As this study, and the study by Wells et al. (2011), show, movement analysis has its value and its drawbacks as well as potential to help answer ecological questions. In this study, we have successfully identified the habitat types preferred by goats on large farms in a protected area in Andalucia, Spain. This was to to identify areas with high patterns of animal use, potentially leading to grazing and/or physical degradation of the habitat, as well as finding areas where grazing pressure and and insufficient animal faciliated seed dispersal could lead to nevgative outcomes for the habitats. insufficient graze activity.

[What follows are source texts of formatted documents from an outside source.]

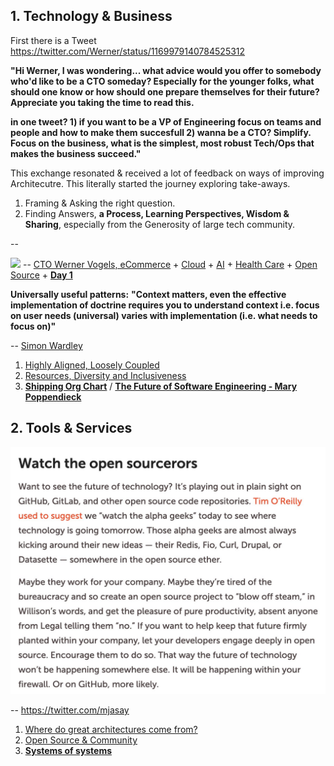 ## 1. Technology & Business

First there is a Tweet https://twitter.com/Werner/status/1169979140784525312

**"Hi Werner, I was wondering... what advice would you offer to somebody who'd like to be a CTO someday? Especially for the younger folks, what should one know or how should one prepare themselves for their future? Appreciate you taking the time to read this.**

**in one tweet? 1) if you want to be a VP of Engineering focus on teams and people and how to make them succesfull 2) wanna be a CTO? Simplify.  Focus on the business, what is the simplest, most robust Tech/Ops that makes the business succeed."**

This exchange resonated & received a lot of feedback on ways of improving Architecutre. This literally started the journey exploring take-aways.

1. Framing & Asking the right question.
2. Finding Answers, **a Process, Learning Perspectives, Wisdom & Sharing**, especially from the Generosity of large tech community.

-- 

![](images/Werner.png)
-- [CTO Werner Vogels, eCommerce](https://queue.acm.org/detail.cfm?id=1142065) + [Cloud](https://aws.amazon.com/) + [AI](https://www.amazon.science/) + [Health Care](https://amazon.care/) + [Open Source](https://amzn.github.io/) + [**Day 1**](https://www.sec.gov/Archives/edgar/data/1018724/000119312517120198/d373368dex991.htm)



**Universally useful patterns:**
**"Context matters, even the effective implementation of doctrine requires you to understand context i.e. focus on user needs (universal) varies with implementation (i.e. what needs to focus on)"** 

-- [Simon Wardley](https://twitter.com/swardley)

1. [Highly Aligned, Loosely Coupled](https://jobs.netflix.com/culture)
2. [Resources, Diversity and Inclusiveness](https://github.com/jamiehannaford/diversity)
3. [**Shipping Org Chart**](https://lightstep.com/blog/the-only-good-reason-to-adopt-microservices/) / [**The Future of Software Engineering - Mary Poppendieck**](https://www.youtube.com/watch?v=6K4ljFZWgW8)



## 2. Tools & Services
![](images/open%20source.jpeg)

-- https://twitter.com/mjasay

1. [Where do great architectures come from?](https://www.oreilly.com/radar/where-do-great-architectures-come-from/)
2. [Open Source & Community](https://www.youtube.com/watch?v=jiaLsxjBeOQ)
3. [**Systems of systems**](Patterns/Stuff.md)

Once areas where grazers need to be excluded, or areas where they need to be encouraged to frequent are identified, influencing the behaviour of the animals is necessary to impact on conservation outcomes. In large areas fencing and gates are not suitable and would have a negative impact on the landscape, they may also impact other ecological processes leading to undesirable outcomes. Virtual fencing has been identified as a possible solution to this challenge in other parts of the world (Harland et al. 2025). This offers potential in the area under investigation here as well as virtual fencing can be altered remotely allowing grazer managers to induce movement, and therefore habitat impact, changes. Given that the animals in this study show no impact on their movement preferences relating to patch isolation or size, the potential to encourage the animals to graze currently under grazed areas is stronger than if connectivity was vital to their movement. Despite this promise, there are challenges relating to managing goats with virtual fencing and results are currently inconclusive with significant variation between individual animals Wilms et al. (2025).
Exclusion of grazers is known to have a significant impact on grassland plant biodiversity (Xu and Guo 2015) and the impact of domestic grazers also influences wild grazer habitat use (DeGabriel et al. 2011), clearly demonstrating that grazing has many direct and indirect impacts on the biodiversity of plant habitats. Beyond plants, the presence, and species, of grazer has also been found to have an impact on bird diversity (Boyce et al. 2021). All this shows that the impact of grazers is varied and that management of grazers is important when planning conservation actions. From the results presented here, it is suggested that the status of the herbaceous habitats is assessed and that exclusion of grazers implemented where they are in poor condition. A comparative analysis of the status of those areas identified as under higher grazing pressure should be made with those where goats are not present. In a highly modified landscape like the Mediterranean, a delicate balance of activities are needed and they will largely depend on the aim of any activity. Overall, it is clear that grazers have an impact on the matrix of habitats in the landscape and their impact should be included in conservation planning.